We studied cellular proliferation by measuring the tritiated thymidine labeling index (TLI) in slices of primary invasive breast carcinomas. Estrogen receptor (ER) and progesterone receptor (PgR) were measured by ligand-binding assay. The TLI was a strong independent predictor of survival and relapse-free survival in women with or without axillary lymph nodal metastases and in American Joint Committee stage I. In operable node-negative women treated surgically, predicted survival at 5 years was 89 +/- 4% (probability +/- standard error) for 81 patients with low TLI (less than or equal to 3%), 64 +/- 7% for 101 with mid TLI (3.1-8%), and 66 +/- 6% for 86 with high TLI (greater than 8%) (P = 0.001). Probabilities of survival for patients with positive axillary nodes were 79 +/- 6% for 86 with low, 71 +/- 7% for 71 with mid, and 52 +/- 6% for 89 with high TLI (P = 0.0002). In stage I patients (tumor diameter not exceeding 2 cm), 5-year survival probabilities were 93 +/- 4% in 70 with low, 72 +/- 8% in 43 with mid, and 58 +/- 10% in 35 with high TLI, (P = 0.0005).

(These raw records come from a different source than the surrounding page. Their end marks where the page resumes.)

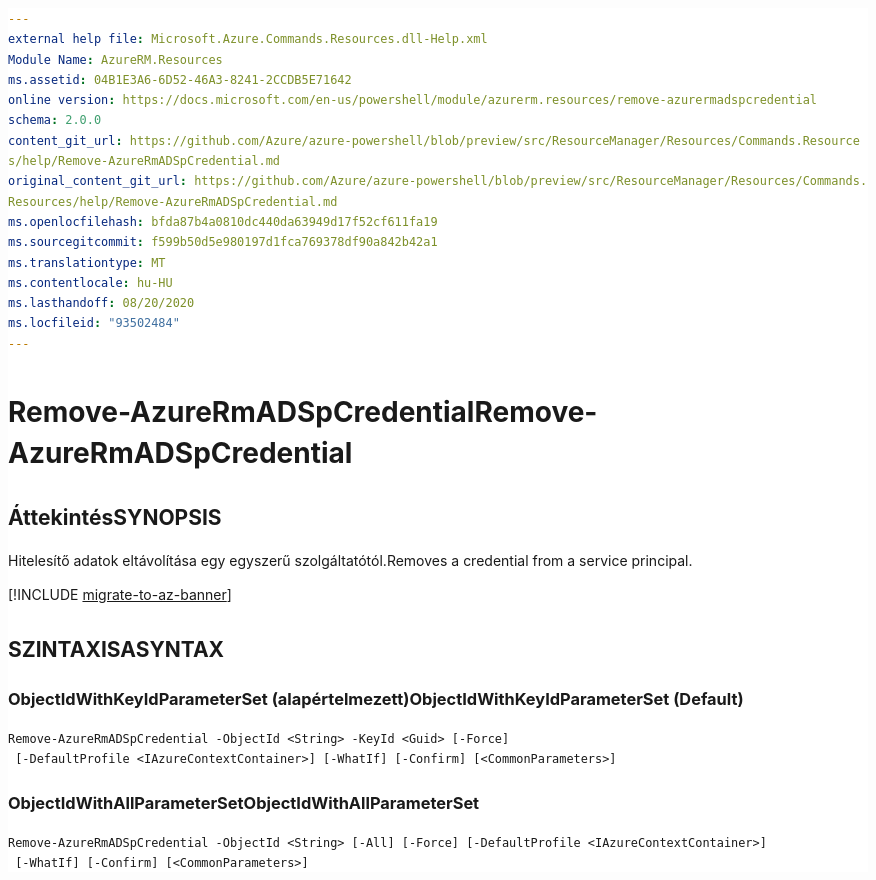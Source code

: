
 ```yaml
---
external help file: Microsoft.Azure.Commands.Resources.dll-Help.xml
Module Name: AzureRM.Resources
ms.assetid: 04B1E3A6-6D52-46A3-8241-2CCDB5E71642
online version: https://docs.microsoft.com/en-us/powershell/module/azurerm.resources/remove-azurermadspcredential
schema: 2.0.0
content_git_url: https://github.com/Azure/azure-powershell/blob/preview/src/ResourceManager/Resources/Commands.Resources/help/Remove-AzureRmADSpCredential.md
original_content_git_url: https://github.com/Azure/azure-powershell/blob/preview/src/ResourceManager/Resources/Commands.Resources/help/Remove-AzureRmADSpCredential.md
ms.openlocfilehash: bfda87b4a0810dc440da63949d17f52cf611fa19
ms.sourcegitcommit: f599b50d5e980197d1fca769378df90a842b42a1
ms.translationtype: MT
ms.contentlocale: hu-HU
ms.lasthandoff: 08/20/2020
ms.locfileid: "93502484"
---
```

# <span data-ttu-id="907fa-101">Remove-AzureRmADSpCredential</span><span class="sxs-lookup"><span data-stu-id="907fa-101">Remove-AzureRmADSpCredential</span></span>

## <span data-ttu-id="907fa-102">Áttekintés</span><span class="sxs-lookup"><span data-stu-id="907fa-102">SYNOPSIS</span></span>
<span data-ttu-id="907fa-103">Hitelesítő adatok eltávolítása egy egyszerű szolgáltatótól.</span><span class="sxs-lookup"><span data-stu-id="907fa-103">Removes a credential from a service principal.</span></span>

[!INCLUDE [migrate-to-az-banner](../../includes/migrate-to-az-banner.md)]

## <span data-ttu-id="907fa-104">SZINTAXISA</span><span class="sxs-lookup"><span data-stu-id="907fa-104">SYNTAX</span></span>

### <span data-ttu-id="907fa-105">ObjectIdWithKeyIdParameterSet (alapértelmezett)</span><span class="sxs-lookup"><span data-stu-id="907fa-105">ObjectIdWithKeyIdParameterSet (Default)</span></span>
```
Remove-AzureRmADSpCredential -ObjectId <String> -KeyId <Guid> [-Force]
 [-DefaultProfile <IAzureContextContainer>] [-WhatIf] [-Confirm] [<CommonParameters>]
```

### <span data-ttu-id="907fa-106">ObjectIdWithAllParameterSet</span><span class="sxs-lookup"><span data-stu-id="907fa-106">ObjectIdWithAllParameterSet</span></span>
```
Remove-AzureRmADSpCredential -ObjectId <String> [-All] [-Force] [-DefaultProfile <IAzureContextContainer>]
 [-WhatIf] [-Confirm] [<CommonParameters>]
```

The TLI was predictive for survival and relapse-free survival within subgroups positive and negative for ER and positive for PgR (P less than 0.05) in stage I patients, and a predictive trend was observed in the PgR-negative subgroup (P = 0.16). TLI also predicted within different categories of vascular invasion and nuclear grade. A stepwise Cox proportional hazards model selected TLI, number of positive axillary lymph nodes, and maximum diameter of the breast carcinoma as independent variables predictive of relapse, and added ER as a fourth variable for prediction of survival.

摘要

我们通过测量原发性浸润性乳腺癌切片中的氚标记胸腺嘧啶核苷标记指数(TLI)来研究细胞增殖情况。雌激素受体(ER)和孕激素受体(PgR)通过配体结合测定法进行检测。TLI是有或无腋窝淋巴结转移以及美国联合委员会分期为I期的女性患者生存和无复发生存的强有力独立预测指标。在接受手术治疗的可手术切除且无淋巴结转移的女性患者中,81例低TLI(小于或等于3%)患者的5年预测生存率为89±4%(概率±标准误),101例中TLI(3.1 - 8%)患者为64±7%,86例高TLI(大于8%)患者为66±6%(P = 0.001)。腋窝淋巴结阳性患者中,86例低TLI患者的生存概率为79±6%,71例中TLI患者为71±7%,89例高TLI患者为52±6%(P = 0.0002)。在I期患者(肿瘤直径不超过2 cm)中,70例低TLI患者的5年生存概率为93±4%,43例中TLI患者为72±8%,35例高TLI患者为58±10%(P = 0.0005)。在I期患者中,TLI对于ER阳性和PgR阳性亚组以及ER阴性和PgR阳性亚组的生存和无复发生存具有预测性(P < 0.05),在PgR阴性亚组中观察到了预测趋势(P = 0.16)。TLI在不同类别的血管侵犯和核分级中也具有预测性。逐步Cox比例风险模型选择TLI、腋窝淋巴结阳性数目和乳腺癌最大直径作为复发的独立预测变量,并将ER作为生存预测的第四个变量。